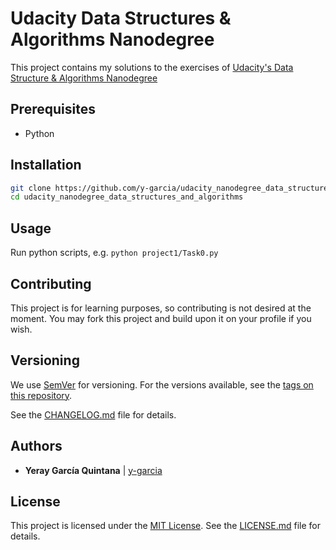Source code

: # Udacity Data Structures & Algorithms Nanodegree

This project contains my solutions to the exercises of 
[Udacity's Data Structure & Algorithms Nanodegree](https://www.udacity.com/course/data-structures-and-algorithms-nanodegree--nd256) 

## Prerequisites

 - Python

## Installation

```bash
git clone https://github.com/y-garcia/udacity_nanodegree_data_structures_and_algorithms
cd udacity_nanodegree_data_structures_and_algorithms
```

## Usage

Run python scripts, e.g. `python project1/Task0.py`

## Contributing

This project is for learning purposes, so contributing is not desired at the moment.
You may fork this project and build upon it on your profile if you wish.

## Versioning

We use [SemVer](http://semver.org/) for versioning. For the versions available,
see the [tags on this repository](https://github.com/y-garcia/[repository]/tags).

See the [CHANGELOG.md](CHANGELOG.md) file for details. 

## Authors

* **Yeray García Quintana** | [y-garcia](https://github.com/y-garcia)

## License

This project is licensed under the [MIT License](https://choosealicense.com/licenses/mit/).
See the [LICENSE.md](LICENSE.md) file for details.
====
### Task details
Set down every entry above exactly as written. Leave out all pictures.

### Final answer
Source code

: # Udacity Data Structures & Algorithms Nanodegree

This project contains my solutions to the exercises of 
[Udacity's Data Structure & Algorithms Nanodegree](https://www.udacity.com/course/data-structures-and-algorithms-nanodegree--nd256) 

## Prerequisites

 - Python

## Installation

```bash
git clone https://github.com/y-garcia/udacity_nanodegree_data_structures_and_algorithms
cd udacity_nanodegree_data_structures_and_algorithms
```

## Usage

Run python scripts, e.g. `python project1/Task0.py`

## Contributing

This project is for learning purposes, so contributing is not desired at the moment.
You may fork this project and build upon it on your profile if you wish.

## Versioning

We use [SemVer](http://semver.org/) for versioning. For the versions available,
see the [tags on this repository](https://github.com/y-garcia/[repository]/tags).

See the [CHANGELOG.md](CHANGELOG.md) file for details. 

## Authors

* **Yeray García Quintana** | [y-garcia](https://github.com/y-garcia)

## License

This project is licensed under the [MIT License](https://choosealicense.com/licenses/mit/).
See the [LICENSE.md](LICENSE.md) file for details.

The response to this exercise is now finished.